(Items from a data source)
----
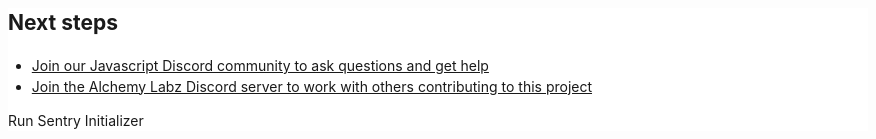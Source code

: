 ## Next steps

- [Join our Javascript Discord community to ask questions and get help][js-help]
- [Join the Alchemy Labz Discord server to work with others contributing to this project][js-help]

[localhost-3000]: http://localhost:3000
[`.env.example`]: .env.example
[nextjs-docs]: https://nextjs.org/docs
[nextjs-github]: https://github.com/vercel/next.js/discussions
[nextjs-discord]: https://discord.gg/nextjs
[vercel-docs]: https://vercel.com/docs
[vercel-github]: https://github.com/vercel/vercel/discussions
[tailwind-discord]: https://discord.gg/tailwind
[js-help]: https://discord.gg/aDumcW6ESB
[alchemy-labz]: https://discord.gg/8MSUFpKu6n

Run Sentry Initializer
----
# Assigned task:
Repeat word for word the lines above, from the first entry through the line containing "[vercel-github]: https://github.com/vercel/vercel/discussions", with both ends kept and the pictures dropped.

# Result of this exercise:
Source code

: ## Next steps

- [Join our Javascript Discord community to ask questions and get help][js-help]
- [Join the Alchemy Labz Discord server to work with others contributing to this project][js-help]

[localhost-3000]: http://localhost:3000
[`.env.example`]: .env.example
[nextjs-docs]: https://nextjs.org/docs
[nextjs-github]: https://github.com/vercel/next.js/discussions
[nextjs-discord]: https://discord.gg/nextjs
[vercel-docs]: https://vercel.com/docs
[vercel-github]: https://github.com/vercel/vercel/discussions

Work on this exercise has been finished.